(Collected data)
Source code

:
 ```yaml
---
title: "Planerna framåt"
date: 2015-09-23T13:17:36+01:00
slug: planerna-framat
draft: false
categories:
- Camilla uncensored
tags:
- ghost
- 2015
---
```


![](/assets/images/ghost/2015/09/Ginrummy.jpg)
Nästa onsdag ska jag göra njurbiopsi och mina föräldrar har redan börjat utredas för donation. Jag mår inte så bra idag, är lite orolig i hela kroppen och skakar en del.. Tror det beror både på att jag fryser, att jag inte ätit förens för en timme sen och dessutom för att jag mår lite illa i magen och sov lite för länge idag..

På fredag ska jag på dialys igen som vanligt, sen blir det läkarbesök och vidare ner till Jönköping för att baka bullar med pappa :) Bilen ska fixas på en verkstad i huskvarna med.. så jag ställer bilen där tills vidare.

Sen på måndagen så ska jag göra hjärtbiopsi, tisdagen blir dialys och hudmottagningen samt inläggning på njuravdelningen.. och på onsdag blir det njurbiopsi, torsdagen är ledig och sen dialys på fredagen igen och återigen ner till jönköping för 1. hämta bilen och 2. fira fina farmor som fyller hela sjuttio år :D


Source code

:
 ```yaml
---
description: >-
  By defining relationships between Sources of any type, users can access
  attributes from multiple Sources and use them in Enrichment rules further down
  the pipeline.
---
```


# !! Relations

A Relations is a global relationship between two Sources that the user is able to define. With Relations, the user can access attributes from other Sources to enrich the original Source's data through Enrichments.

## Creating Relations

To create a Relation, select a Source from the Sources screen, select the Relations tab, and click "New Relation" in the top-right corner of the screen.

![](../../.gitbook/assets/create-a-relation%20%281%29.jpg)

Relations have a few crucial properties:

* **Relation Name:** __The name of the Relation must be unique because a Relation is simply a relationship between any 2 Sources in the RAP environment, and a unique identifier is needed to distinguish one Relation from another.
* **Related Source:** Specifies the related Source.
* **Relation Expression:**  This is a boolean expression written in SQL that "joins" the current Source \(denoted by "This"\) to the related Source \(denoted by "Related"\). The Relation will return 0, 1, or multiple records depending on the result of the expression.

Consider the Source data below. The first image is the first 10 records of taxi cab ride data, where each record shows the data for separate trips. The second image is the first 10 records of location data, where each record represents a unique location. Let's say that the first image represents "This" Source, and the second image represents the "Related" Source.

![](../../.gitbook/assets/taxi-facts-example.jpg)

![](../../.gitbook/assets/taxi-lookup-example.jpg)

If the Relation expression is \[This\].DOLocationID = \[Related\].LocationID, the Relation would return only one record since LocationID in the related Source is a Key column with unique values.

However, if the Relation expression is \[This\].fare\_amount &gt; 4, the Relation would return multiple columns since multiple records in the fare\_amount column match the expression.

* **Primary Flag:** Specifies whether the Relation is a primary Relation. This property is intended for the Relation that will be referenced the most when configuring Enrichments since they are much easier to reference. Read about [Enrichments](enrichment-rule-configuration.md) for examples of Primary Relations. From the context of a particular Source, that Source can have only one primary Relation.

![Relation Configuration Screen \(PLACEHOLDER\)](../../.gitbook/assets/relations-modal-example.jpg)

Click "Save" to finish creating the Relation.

Work instruction:
Find each line in the data above with the word "attributes", then copy it.

Response:
  attributes from multiple Sources and use them in Enrichment rules further down
A Relations is a global relationship between two Sources that the user is able to define. With Relations, the user can access attributes from other Sources to enrich the original Source's data through Enrichments.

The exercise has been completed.